Anetoderma (anetos, Greek for slack) is a benign condition with focal loss of dermal elastic tissue, resulting in localized areas of flaccid or herniated saclike skin. The condition has been reported under various names, including macular atrophy, anetoderma maculosa, and atrophia maculosa cutis. Primary lesions consist of localized areas of flaccid skin, which can be macular, papular, or depressed.

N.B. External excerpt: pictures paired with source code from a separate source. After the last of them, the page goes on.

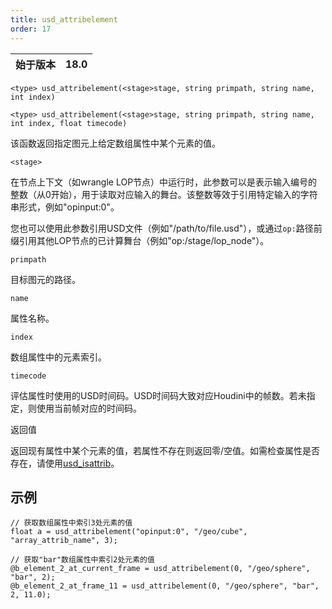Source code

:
 ```yaml
---
title: usd_attribelement
order: 17
---
```

| 始于版本 | 18.0 |
| --- | --- |

`<type> usd_attribelement(<stage>stage, string primpath, string name, int index)`

`<type> usd_attribelement(<stage>stage, string primpath, string name, int index, float timecode)`

该函数返回指定图元上给定数组属性中某个元素的值。

`<stage>`

在节点上下文（如wrangle LOP节点）中运行时，此参数可以是表示输入编号的整数（从0开始），用于读取对应输入的舞台。该整数等效于引用特定输入的字符串形式，例如"opinput:0"。

您也可以使用此参数引用USD文件（例如"/path/to/file.usd"），或通过`op:`路径前缀引用其他LOP节点的已计算舞台（例如"op:/stage/lop_node"）。

`primpath`

目标图元的路径。

`name`

属性名称。

`index`

数组属性中的元素索引。

`timecode`

评估属性时使用的USD时间码。USD时间码大致对应Houdini中的帧数。若未指定，则使用当前帧对应的时间码。

返回值

返回现有属性中某个元素的值，若属性不存在则返回零/空值。如需检查属性是否存在，请使用[usd_isattrib](/zh-cn/houdini-vex/usd/usd_isattrib "检查指定图元是否具有给定名称的属性")。

## 示例

```vex
// 获取数组属性中索引3处元素的值
float a = usd_attribelement("opinput:0", "/geo/cube", "array_attrib_name", 3);

// 获取"bar"数组属性中索引2处元素的值
@b_element_2_at_current_frame = usd_attribelement(0, "/geo/sphere", "bar", 2);
@b_element_2_at_frame_11 = usd_attribelement(0, "/geo/sphere", "bar", 2, 11.0);

```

Historically, idiopathic lesions were classified based on a clinically inflammatory (Jadassohn-Pellizzari) or noninflammatory (Schweninger-Buzzi) onset. However, both types of lesions may be found in the same individual, and they are histologically similar. Currently, anetoderma is classified as either primary anetoderma, which is an idiopathic occurrence of atrophic lesions in areas of skin that appear normal prior to the onset of atrophy, or secondary anetoderma, which is preceded by an inflammatory, autoimmune, infectious, or neoplastic process. Both types may be associated with systemic diseases. A familial form that manifests as primary anetoderma has also been described. 
The exact cause of anetoderma is unknown. Possible explanations for the loss of elastic tissue include defective elastin synthesis, uncontrolled production of elastolytic enzymes, loss of elastolytic enzyme inhibitors, elastophagocytosis, or degeneration of elastic fibers secondary to local ischemia induced by microthromboses in dermal vessels.  Some investigators have proposed a possible common epitope between elastic fibers and phospholipids as an explanation for an autoimmune-mediated process. 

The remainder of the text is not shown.